The surge in digital payments and e-commerce transactions in financial institutions and the scramble to offer businesses and consumers contactless ways of spending, borrowing, and lending, and making payments in Africa has been associated with the spread of the COVID-19 pandemic.
Cashless solutions like mobile lending and digital payments were already growing rapidly on the continent even before the pandemic struck. Now, we could see a scenario where the effects of COVID-19 on our society will create permanent changes in the way we use digital payments, cards, and cash, creating both opportunities and challenges for financial institutions, said Billy Owino, CEO at TransUnion Kenya.
“Even in 2020, millions of people across sub-Saharan Africa still pay their bills and send money each month in cash – physically going to a retailer or a bank to make payments or to receive grant payments. Now, their safety concerns mean they don’t want to make physical payments anymore, which means banks and FinTechs will have to rapidly roll out safer, contact-free payment methods,” said Owino.

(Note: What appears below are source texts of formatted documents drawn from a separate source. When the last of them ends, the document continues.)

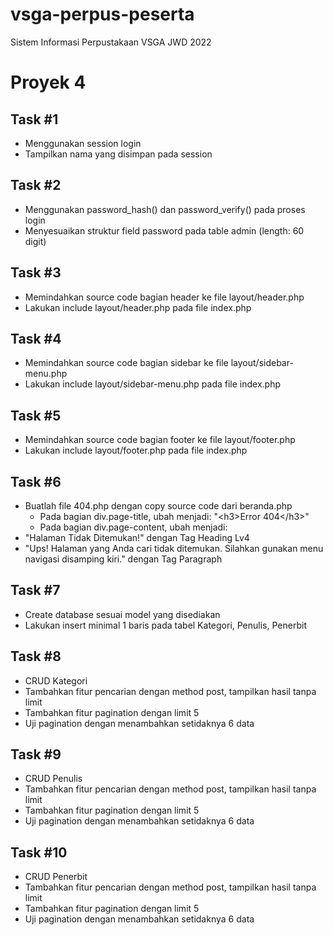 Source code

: # vsga-perpus-peserta
Sistem Informasi Perpustakaan VSGA JWD 2022

# Proyek 4

## Task #1
- Menggunakan session login
- Tampilkan nama yang disimpan pada session

## Task #2
- Menggunakan password_hash() dan password_verify() pada proses login
- Menyesuaikan struktur field password pada table admin (length: 60 digit)

## Task #3
- Memindahkan source code bagian header ke file layout/header.php
- Lakukan include layout/header.php pada file index.php

## Task #4
- Memindahkan source code bagian sidebar ke file layout/sidebar-menu.php
- Lakukan include layout/sidebar-menu.php pada file index.php

## Task #5
- Memindahkan source code bagian footer ke file layout/footer.php
- Lakukan include layout/footer.php pada file index.php

## Task #6
- Buatlah file 404.php dengan copy source code dari beranda.php
	- Pada bagian div.page-title, ubah menjadi: "&lt;h3&gt;Error 404&lt;/h3&gt;"
	- Pada bagian div.page-content, ubah menjadi:
- "Halaman Tidak Ditemukan!" dengan Tag Heading Lv4
- "Ups! Halaman yang Anda cari tidak ditemukan. Silahkan gunakan menu navigasi disamping kiri." dengan Tag Paragraph

## Task #7
- Create database sesuai model yang disediakan
- Lakukan insert minimal 1 baris pada tabel Kategori, Penulis, Penerbit

## Task #8
- CRUD Kategori
- Tambahkan fitur pencarian dengan method post, tampilkan hasil tanpa limit
- Tambahkan fitur pagination dengan limit 5
- Uji pagination dengan menambahkan setidaknya 6 data

## Task #9
- CRUD Penulis
- Tambahkan fitur pencarian dengan method post, tampilkan hasil tanpa limit
- Tambahkan fitur pagination dengan limit 5
- Uji pagination dengan menambahkan setidaknya 6 data

## Task #10
- CRUD Penerbit
- Tambahkan fitur pencarian dengan method post, tampilkan hasil tanpa limit
- Tambahkan fitur pagination dengan limit 5
- Uji pagination dengan menambahkan setidaknya 6 data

As markets prepare for life beyond the pandemic, digital transformation is becoming a key strategic initiative for financial institutions across both digital and traditional channels. Financial services providers will need to focus on offering payment and lending solutions including onboarding customers digitally in a seamless, easy, and secure manner.

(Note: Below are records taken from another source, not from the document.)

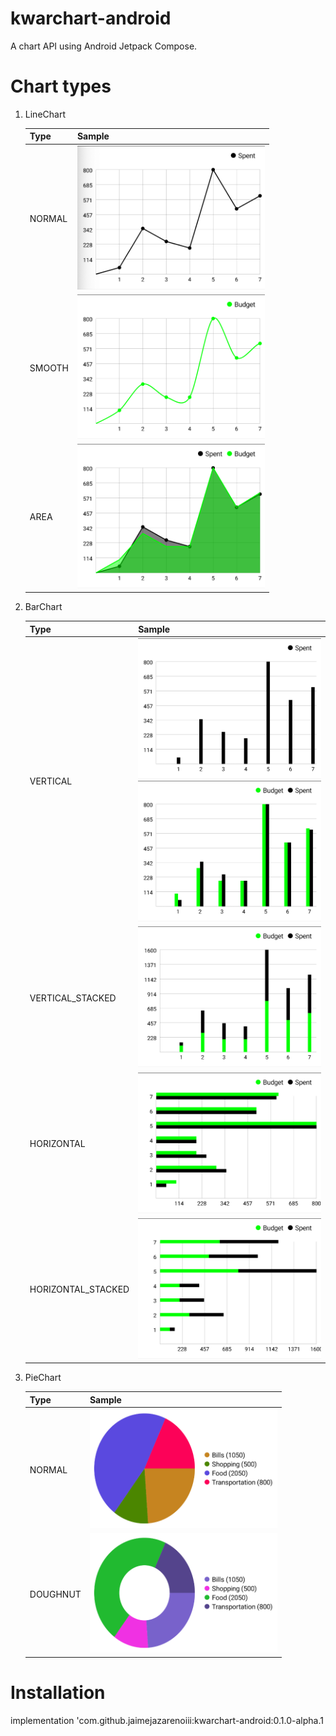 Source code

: # kwarchart-android

A chart API using Android Jetpack Compose.


# Chart types
1. LineChart

   | Type | Sample |
   | --- | --- |
   | NORMAL | <img src="images/line_normal.png" width="300"> |
   | SMOOTH | <img src="images/line_smooth.png" width="300"> |
   | AREA | <img src="images/line_area.png" width="300"> |

2. BarChart

   | Type | Sample |
   | --- | --- |
   | VERTICAL | <img src="images/bar_vertical.png" width="300">  <img src="images/bar_vertical2.png" width="300"> |
   | VERTICAL_STACKED | <img src="images/bar_vertical_stacked.png" width="300"> |
   | HORIZONTAL | <img src="images/bar_horizontal2.png" width="300"> |
   | HORIZONTAL_STACKED | <img src="images/bar_horizontal_stacked.png" width="300"> |

3. PieChart

   | Type | Sample |
   | --- | --- |
   | NORMAL | <img src="images/pie_normal.png" width="300"> |
   | DOUGHNUT | <img src="images/pie_doughnut.png" width="300"> |

# Installation
implementation 'com.github.jaimejazarenoiii:kwarchart-android:0.1.0-alpha.1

They are increasingly being supported by economic policy changes from regulators and national banks to further the national digitisation agendas. The Central Bank of Kenya has put in place a range of measures, including zero charges on money transfers for amounts Ksh.1,000 and below for individual transfers using mobile money wallets. bank transfer costs to mobile wallets have also been waivered by the regulator.
As growing numbers of consumers and businesses transact online, one of the biggest obstacles to the mass uptake of digital solutions will be security, says Owino. TransUnion’s quarterly analysis of global online fraud trends found that the percentage of suspected fraudulent digital transactions against businesses worldwide had decreased by 9 percent from the beginning of the pandemic to when businesses began reopening.
By contrast, TransUnion’s Consumer Financial Hardship surveys found reports that consumers targeted by digital COVID-19 schemes had increased 10 percent at this time. So, while fraudsters might be targeting businesses less, they are going after the businesses’ customers more.
This will mean banks and businesses will need to deploy robust identity verification and fraud detection tools to manage their risks and avoid losses at a time when demand for credit is growing. At the same time, they must ensure a smooth customer experience that does not alienate the customer before they have even onboarded.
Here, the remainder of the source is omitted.